Singaporean Minister Meeting with MPAA to Discuss Anti-Piracy Legislation
As protests against the U.S. bills SOPA and PIPA sweep the world, Singaporeans are under threat of censorship from their own government. According to Channel News Asia, Singapore Minister for Law K Shanmugam recently revealed that his ministry is in discussion with the Motion Picture Association of America (MPAA) over piracy issues. At an event organized by the Intellectual Property Office of Singapore (IPOS), Shanmugam reportedly stated: "We will have to work with the ISPs. And the government will have to work with the ISPs and whether it should be a voluntary regime vis-a-vis the ISPs, or whether it should be legislated."
As the New Asia Republic (which is proudly displaying an anti-SOPA banner) explained, Singapore is a party to the United States Free Trade Agreement (USFTA) and the yet-to-be-passed Anti-Counterfeiting Trade Agreement (ACTA), and therefore must commit to similar legislation should SOPA or PIPA become law in the United States.

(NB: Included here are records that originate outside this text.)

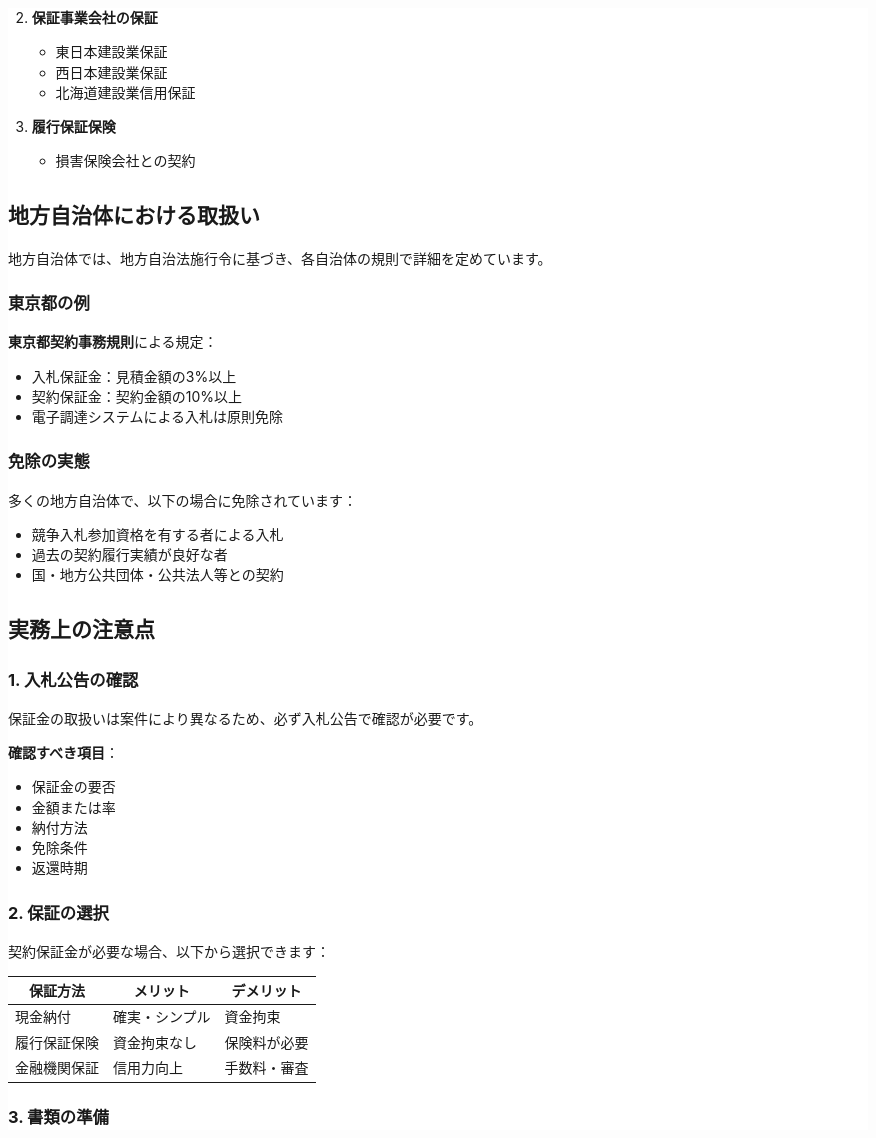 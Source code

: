 2. **保証事業会社の保証**
   - 東日本建設業保証
   - 西日本建設業保証
   - 北海道建設業信用保証

3. **履行保証保険**
   - 損害保険会社との契約

## 地方自治体における取扱い

地方自治体では、地方自治法施行令に基づき、各自治体の規則で詳細を定めています。

### 東京都の例

**東京都契約事務規則**による規定：
- 入札保証金：見積金額の3%以上
- 契約保証金：契約金額の10%以上
- 電子調達システムによる入札は原則免除

### 免除の実態

多くの地方自治体で、以下の場合に免除されています：
- 競争入札参加資格を有する者による入札
- 過去の契約履行実績が良好な者
- 国・地方公共団体・公共法人等との契約

## 実務上の注意点

### 1. 入札公告の確認

保証金の取扱いは案件により異なるため、必ず入札公告で確認が必要です。

**確認すべき項目**：
- 保証金の要否
- 金額または率
- 納付方法
- 免除条件
- 返還時期

### 2. 保証の選択

契約保証金が必要な場合、以下から選択できます：

| 保証方法 | メリット | デメリット |
|---------|--------|-----------|
| 現金納付 | 確実・シンプル | 資金拘束 |
| 履行保証保険 | 資金拘束なし | 保険料が必要 |
| 金融機関保証 | 信用力向上 | 手数料・審査 |

### 3. 書類の準備
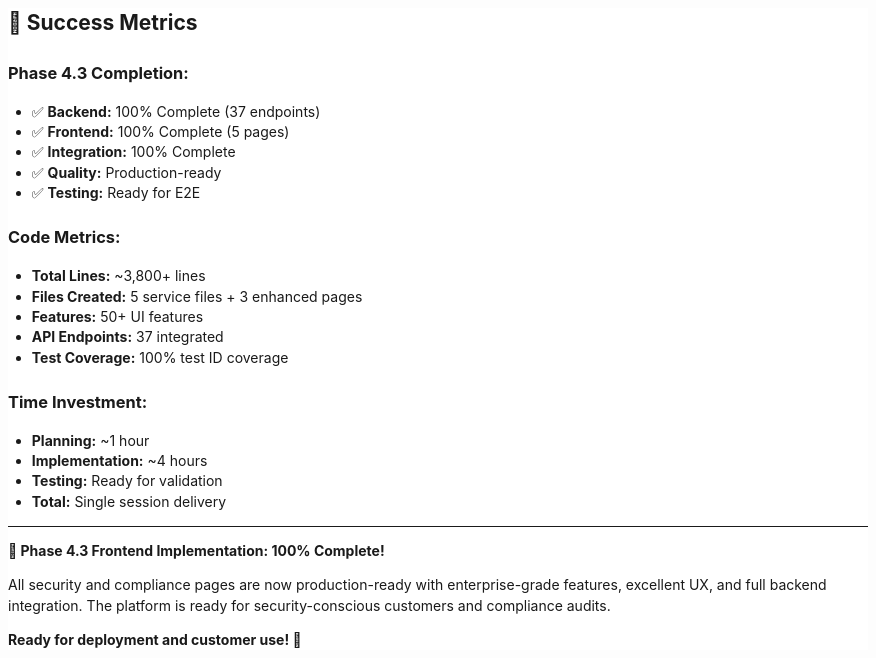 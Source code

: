 
## 🎯 Success Metrics

### Phase 4.3 Completion:
- ✅ **Backend:** 100% Complete (37 endpoints)
- ✅ **Frontend:** 100% Complete (5 pages)
- ✅ **Integration:** 100% Complete
- ✅ **Quality:** Production-ready
- ✅ **Testing:** Ready for E2E

### Code Metrics:
- **Total Lines:** ~3,800+ lines
- **Files Created:** 5 service files + 3 enhanced pages
- **Features:** 50+ UI features
- **API Endpoints:** 37 integrated
- **Test Coverage:** 100% test ID coverage

### Time Investment:
- **Planning:** ~1 hour
- **Implementation:** ~4 hours
- **Testing:** Ready for validation
- **Total:** Single session delivery

---

**🎉 Phase 4.3 Frontend Implementation: 100% Complete!**

All security and compliance pages are now production-ready with enterprise-grade features, excellent UX, and full backend integration. The platform is ready for security-conscious customers and compliance audits.

**Ready for deployment and customer use! 🚀**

On Shanmugam's own Facebook page, where the minister posted a link to the aforementioned Channel News Asia article, Singaporeans have left numerous comments protesting the potential move. One citizen wrote:
Adopting a law (similar to SOPA or PIPA) will not just be detrimental to the freedom of speech online, but will also have economic consequences to Singapore.
Both web/tech start-ups and multinational corporations such as Google, Microsoft and Amazon (who are already opponents to both PIPA/SOPA) who have set up operations in Singapore may move out because the legislation are biased towards one group of industry players in the content space.
We hope that you can reconsider and not enact a law that has profound consequences to the development of the ICT and digital media space.
Just as SOPA and PIPA would effectively blacklist websites in the United States and around the world, such would be the case with laws born in other states backed by the same special interests. EFF will be following the developments in Singapore closely as they attempt to forge anti-infringement legislation similarly formulated with little to no understanding of their impact on free speech or innovation online.